* [YOUR GOAL]:
Transcribe the data in full; each line must match exactly.
THE DATA START
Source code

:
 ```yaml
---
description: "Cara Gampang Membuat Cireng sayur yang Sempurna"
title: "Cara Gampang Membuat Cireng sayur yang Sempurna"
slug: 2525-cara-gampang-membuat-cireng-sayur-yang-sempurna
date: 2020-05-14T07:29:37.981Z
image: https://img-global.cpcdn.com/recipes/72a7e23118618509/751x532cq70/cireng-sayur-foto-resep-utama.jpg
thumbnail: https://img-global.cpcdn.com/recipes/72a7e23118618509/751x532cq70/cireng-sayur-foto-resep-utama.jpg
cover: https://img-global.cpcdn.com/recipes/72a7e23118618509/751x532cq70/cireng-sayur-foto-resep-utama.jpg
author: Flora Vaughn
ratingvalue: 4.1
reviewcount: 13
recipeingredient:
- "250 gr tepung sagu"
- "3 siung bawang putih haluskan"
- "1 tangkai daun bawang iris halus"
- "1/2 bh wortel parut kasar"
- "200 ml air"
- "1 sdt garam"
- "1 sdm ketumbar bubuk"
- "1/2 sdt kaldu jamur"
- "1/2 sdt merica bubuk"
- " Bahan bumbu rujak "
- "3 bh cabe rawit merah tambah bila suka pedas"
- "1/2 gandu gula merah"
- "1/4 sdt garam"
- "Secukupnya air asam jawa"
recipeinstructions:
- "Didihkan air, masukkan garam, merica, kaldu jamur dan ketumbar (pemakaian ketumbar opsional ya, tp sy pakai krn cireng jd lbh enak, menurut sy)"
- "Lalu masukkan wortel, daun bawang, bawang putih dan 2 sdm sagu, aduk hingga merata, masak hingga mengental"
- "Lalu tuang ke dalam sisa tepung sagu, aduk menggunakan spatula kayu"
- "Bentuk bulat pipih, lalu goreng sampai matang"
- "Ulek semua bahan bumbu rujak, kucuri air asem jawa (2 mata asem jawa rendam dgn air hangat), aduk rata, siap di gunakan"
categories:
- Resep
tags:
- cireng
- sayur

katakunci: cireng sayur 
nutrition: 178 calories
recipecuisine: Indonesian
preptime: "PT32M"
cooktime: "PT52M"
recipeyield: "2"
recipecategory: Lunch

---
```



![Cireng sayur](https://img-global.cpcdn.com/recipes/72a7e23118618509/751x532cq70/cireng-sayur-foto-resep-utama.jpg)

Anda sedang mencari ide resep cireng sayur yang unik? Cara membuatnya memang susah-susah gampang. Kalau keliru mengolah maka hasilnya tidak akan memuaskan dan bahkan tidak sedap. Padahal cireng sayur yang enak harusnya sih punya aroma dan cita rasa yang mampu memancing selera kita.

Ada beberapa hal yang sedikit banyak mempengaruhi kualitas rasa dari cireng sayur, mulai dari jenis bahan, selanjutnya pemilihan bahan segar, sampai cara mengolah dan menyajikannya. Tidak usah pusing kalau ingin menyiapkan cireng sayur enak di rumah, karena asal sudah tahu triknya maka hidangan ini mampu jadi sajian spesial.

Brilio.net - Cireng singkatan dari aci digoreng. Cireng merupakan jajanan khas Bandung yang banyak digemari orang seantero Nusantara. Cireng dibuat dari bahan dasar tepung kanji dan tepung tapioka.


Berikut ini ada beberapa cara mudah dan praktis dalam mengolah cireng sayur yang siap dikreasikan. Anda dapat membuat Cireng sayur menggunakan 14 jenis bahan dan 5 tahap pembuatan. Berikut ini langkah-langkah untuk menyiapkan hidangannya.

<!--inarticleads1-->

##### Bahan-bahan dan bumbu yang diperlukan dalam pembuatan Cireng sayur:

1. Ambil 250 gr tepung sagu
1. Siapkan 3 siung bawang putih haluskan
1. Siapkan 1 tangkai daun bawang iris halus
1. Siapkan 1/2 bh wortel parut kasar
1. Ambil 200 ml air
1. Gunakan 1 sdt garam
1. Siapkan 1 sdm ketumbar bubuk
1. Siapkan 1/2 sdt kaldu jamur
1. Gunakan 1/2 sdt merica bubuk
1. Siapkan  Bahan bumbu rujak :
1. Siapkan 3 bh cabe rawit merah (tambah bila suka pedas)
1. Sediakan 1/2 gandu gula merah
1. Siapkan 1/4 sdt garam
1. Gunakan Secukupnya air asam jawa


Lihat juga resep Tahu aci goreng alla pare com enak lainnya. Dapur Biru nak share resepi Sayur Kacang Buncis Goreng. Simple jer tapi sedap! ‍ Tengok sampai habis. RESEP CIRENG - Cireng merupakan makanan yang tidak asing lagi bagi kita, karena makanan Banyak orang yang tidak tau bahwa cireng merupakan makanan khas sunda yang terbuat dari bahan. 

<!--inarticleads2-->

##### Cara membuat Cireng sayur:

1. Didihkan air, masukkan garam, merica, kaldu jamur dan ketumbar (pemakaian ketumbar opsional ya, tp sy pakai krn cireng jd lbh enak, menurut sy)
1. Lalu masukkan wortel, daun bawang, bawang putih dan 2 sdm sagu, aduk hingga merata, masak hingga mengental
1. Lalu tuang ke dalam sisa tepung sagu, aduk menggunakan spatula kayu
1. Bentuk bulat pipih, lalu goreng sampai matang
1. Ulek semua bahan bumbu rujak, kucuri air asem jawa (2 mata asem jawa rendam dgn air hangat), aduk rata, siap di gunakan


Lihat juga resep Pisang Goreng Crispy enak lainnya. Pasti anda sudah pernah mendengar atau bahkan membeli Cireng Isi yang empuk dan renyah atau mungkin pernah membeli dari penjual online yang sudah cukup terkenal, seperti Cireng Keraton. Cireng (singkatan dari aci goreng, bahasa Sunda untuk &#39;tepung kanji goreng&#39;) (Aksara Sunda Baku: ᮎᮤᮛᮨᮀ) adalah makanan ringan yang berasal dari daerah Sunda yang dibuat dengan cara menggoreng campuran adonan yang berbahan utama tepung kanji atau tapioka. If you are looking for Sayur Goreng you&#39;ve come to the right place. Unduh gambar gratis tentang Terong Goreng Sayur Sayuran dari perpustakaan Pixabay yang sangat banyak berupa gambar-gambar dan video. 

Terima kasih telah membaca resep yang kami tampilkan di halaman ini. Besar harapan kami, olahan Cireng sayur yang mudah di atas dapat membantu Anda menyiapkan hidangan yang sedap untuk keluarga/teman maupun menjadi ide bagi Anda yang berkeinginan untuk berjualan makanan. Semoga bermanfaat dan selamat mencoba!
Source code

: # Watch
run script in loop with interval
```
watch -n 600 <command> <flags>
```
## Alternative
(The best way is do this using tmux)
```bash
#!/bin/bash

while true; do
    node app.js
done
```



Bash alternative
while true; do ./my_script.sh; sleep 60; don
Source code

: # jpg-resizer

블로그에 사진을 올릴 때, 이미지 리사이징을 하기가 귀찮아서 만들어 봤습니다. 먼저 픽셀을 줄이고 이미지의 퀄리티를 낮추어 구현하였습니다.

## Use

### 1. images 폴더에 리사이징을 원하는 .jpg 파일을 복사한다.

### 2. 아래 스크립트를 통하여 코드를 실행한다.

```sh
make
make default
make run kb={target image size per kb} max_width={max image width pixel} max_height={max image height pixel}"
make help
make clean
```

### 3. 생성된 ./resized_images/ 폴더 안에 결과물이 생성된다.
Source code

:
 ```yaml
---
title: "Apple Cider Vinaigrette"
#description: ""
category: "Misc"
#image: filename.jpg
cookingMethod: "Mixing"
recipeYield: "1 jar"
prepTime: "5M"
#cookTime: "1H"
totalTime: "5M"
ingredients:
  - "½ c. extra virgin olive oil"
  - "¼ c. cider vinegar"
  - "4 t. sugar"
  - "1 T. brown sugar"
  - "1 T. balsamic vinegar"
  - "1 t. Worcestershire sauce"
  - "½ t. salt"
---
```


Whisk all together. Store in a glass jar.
THE DATA END
* [EXERCISE OUTPUT]:
Source code

:
 ```yaml
---
description: "Cara Gampang Membuat Cireng sayur yang Sempurna"
title: "Cara Gampang Membuat Cireng sayur yang Sempurna"
slug: 2525-cara-gampang-membuat-cireng-sayur-yang-sempurna
date: 2020-05-14T07:29:37.981Z
image: https://img-global.cpcdn.com/recipes/72a7e23118618509/751x532cq70/cireng-sayur-foto-resep-utama.jpg
thumbnail: https://img-global.cpcdn.com/recipes/72a7e23118618509/751x532cq70/cireng-sayur-foto-resep-utama.jpg
cover: https://img-global.cpcdn.com/recipes/72a7e23118618509/751x532cq70/cireng-sayur-foto-resep-utama.jpg
author: Flora Vaughn
ratingvalue: 4.1
reviewcount: 13
recipeingredient:
- "250 gr tepung sagu"
- "3 siung bawang putih haluskan"
- "1 tangkai daun bawang iris halus"
- "1/2 bh wortel parut kasar"
- "200 ml air"
- "1 sdt garam"
- "1 sdm ketumbar bubuk"
- "1/2 sdt kaldu jamur"
- "1/2 sdt merica bubuk"
- " Bahan bumbu rujak "
- "3 bh cabe rawit merah tambah bila suka pedas"
- "1/2 gandu gula merah"
- "1/4 sdt garam"
- "Secukupnya air asam jawa"
recipeinstructions:
- "Didihkan air, masukkan garam, merica, kaldu jamur dan ketumbar (pemakaian ketumbar opsional ya, tp sy pakai krn cireng jd lbh enak, menurut sy)"
- "Lalu masukkan wortel, daun bawang, bawang putih dan 2 sdm sagu, aduk hingga merata, masak hingga mengental"
- "Lalu tuang ke dalam sisa tepung sagu, aduk menggunakan spatula kayu"
- "Bentuk bulat pipih, lalu goreng sampai matang"
- "Ulek semua bahan bumbu rujak, kucuri air asem jawa (2 mata asem jawa rendam dgn air hangat), aduk rata, siap di gunakan"
categories:
- Resep
tags:
- cireng
- sayur

katakunci: cireng sayur 
nutrition: 178 calories
recipecuisine: Indonesian
preptime: "PT32M"
cooktime: "PT52M"
recipeyield: "2"
recipecategory: Lunch

---
```



![Cireng sayur](https://img-global.cpcdn.com/recipes/72a7e23118618509/751x532cq70/cireng-sayur-foto-resep-utama.jpg)

Anda sedang mencari ide resep cireng sayur yang unik? Cara membuatnya memang susah-susah gampang. Kalau keliru mengolah maka hasilnya tidak akan memuaskan dan bahkan tidak sedap. Padahal cireng sayur yang enak harusnya sih punya aroma dan cita rasa yang mampu memancing selera kita.

Ada beberapa hal yang sedikit banyak mempengaruhi kualitas rasa dari cireng sayur, mulai dari jenis bahan, selanjutnya pemilihan bahan segar, sampai cara mengolah dan menyajikannya. Tidak usah pusing kalau ingin menyiapkan cireng sayur enak di rumah, karena asal sudah tahu triknya maka hidangan ini mampu jadi sajian spesial.

Brilio.net - Cireng singkatan dari aci digoreng. Cireng merupakan jajanan khas Bandung yang banyak digemari orang seantero Nusantara. Cireng dibuat dari bahan dasar tepung kanji dan tepung tapioka.


Berikut ini ada beberapa cara mudah dan praktis dalam mengolah cireng sayur yang siap dikreasikan. Anda dapat membuat Cireng sayur menggunakan 14 jenis bahan dan 5 tahap pembuatan. Berikut ini langkah-langkah untuk menyiapkan hidangannya.

<!--inarticleads1-->

##### Bahan-bahan dan bumbu yang diperlukan dalam pembuatan Cireng sayur:

1. Ambil 250 gr tepung sagu
1. Siapkan 3 siung bawang putih haluskan
1. Siapkan 1 tangkai daun bawang iris halus
1. Siapkan 1/2 bh wortel parut kasar
1. Ambil 200 ml air
1. Gunakan 1 sdt garam
1. Siapkan 1 sdm ketumbar bubuk
1. Siapkan 1/2 sdt kaldu jamur
1. Gunakan 1/2 sdt merica bubuk
1. Siapkan  Bahan bumbu rujak :
1. Siapkan 3 bh cabe rawit merah (tambah bila suka pedas)
1. Sediakan 1/2 gandu gula merah
1. Siapkan 1/4 sdt garam
1. Gunakan Secukupnya air asam jawa


Lihat juga resep Tahu aci goreng alla pare com enak lainnya. Dapur Biru nak share resepi Sayur Kacang Buncis Goreng. Simple jer tapi sedap! ‍ Tengok sampai habis. RESEP CIRENG - Cireng merupakan makanan yang tidak asing lagi bagi kita, karena makanan Banyak orang yang tidak tau bahwa cireng merupakan makanan khas sunda yang terbuat dari bahan. 

<!--inarticleads2-->

##### Cara membuat Cireng sayur:

1. Didihkan air, masukkan garam, merica, kaldu jamur dan ketumbar (pemakaian ketumbar opsional ya, tp sy pakai krn cireng jd lbh enak, menurut sy)
1. Lalu masukkan wortel, daun bawang, bawang putih dan 2 sdm sagu, aduk hingga merata, masak hingga mengental
1. Lalu tuang ke dalam sisa tepung sagu, aduk menggunakan spatula kayu
1. Bentuk bulat pipih, lalu goreng sampai matang
1. Ulek semua bahan bumbu rujak, kucuri air asem jawa (2 mata asem jawa rendam dgn air hangat), aduk rata, siap di gunakan


Lihat juga resep Pisang Goreng Crispy enak lainnya. Pasti anda sudah pernah mendengar atau bahkan membeli Cireng Isi yang empuk dan renyah atau mungkin pernah membeli dari penjual online yang sudah cukup terkenal, seperti Cireng Keraton. Cireng (singkatan dari aci goreng, bahasa Sunda untuk &#39;tepung kanji goreng&#39;) (Aksara Sunda Baku: ᮎᮤᮛᮨᮀ) adalah makanan ringan yang berasal dari daerah Sunda yang dibuat dengan cara menggoreng campuran adonan yang berbahan utama tepung kanji atau tapioka. If you are looking for Sayur Goreng you&#39;ve come to the right place. Unduh gambar gratis tentang Terong Goreng Sayur Sayuran dari perpustakaan Pixabay yang sangat banyak berupa gambar-gambar dan video. 

Terima kasih telah membaca resep yang kami tampilkan di halaman ini. Besar harapan kami, olahan Cireng sayur yang mudah di atas dapat membantu Anda menyiapkan hidangan yang sedap untuk keluarga/teman maupun menjadi ide bagi Anda yang berkeinginan untuk berjualan makanan. Semoga bermanfaat dan selamat mencoba!
Source code

: # Watch
run script in loop with interval
```
watch -n 600 <command> <flags>
```
## Alternative
(The best way is do this using tmux)
```bash
#!/bin/bash

while true; do
    node app.js
done
```



Bash alternative
while true; do ./my_script.sh; sleep 60; don
Source code

: # jpg-resizer

블로그에 사진을 올릴 때, 이미지 리사이징을 하기가 귀찮아서 만들어 봤습니다. 먼저 픽셀을 줄이고 이미지의 퀄리티를 낮추어 구현하였습니다.

## Use

### 1. images 폴더에 리사이징을 원하는 .jpg 파일을 복사한다.

### 2. 아래 스크립트를 통하여 코드를 실행한다.

```sh
make
make default
make run kb={target image size per kb} max_width={max image width pixel} max_height={max image height pixel}"
make help
make clean
```

### 3. 생성된 ./resized_images/ 폴더 안에 결과물이 생성된다.
Source code

:
 ```yaml
---
title: "Apple Cider Vinaigrette"
#description: ""
category: "Misc"
#image: filename.jpg
cookingMethod: "Mixing"
recipeYield: "1 jar"
prepTime: "5M"
#cookTime: "1H"
totalTime: "5M"
ingredients:
  - "½ c. extra virgin olive oil"
  - "¼ c. cider vinegar"
  - "4 t. sugar"
  - "1 T. brown sugar"
  - "1 T. balsamic vinegar"
  - "1 t. Worcestershire sauce"
  - "½ t. salt"
---
```


Whisk all together. Store in a glass jar.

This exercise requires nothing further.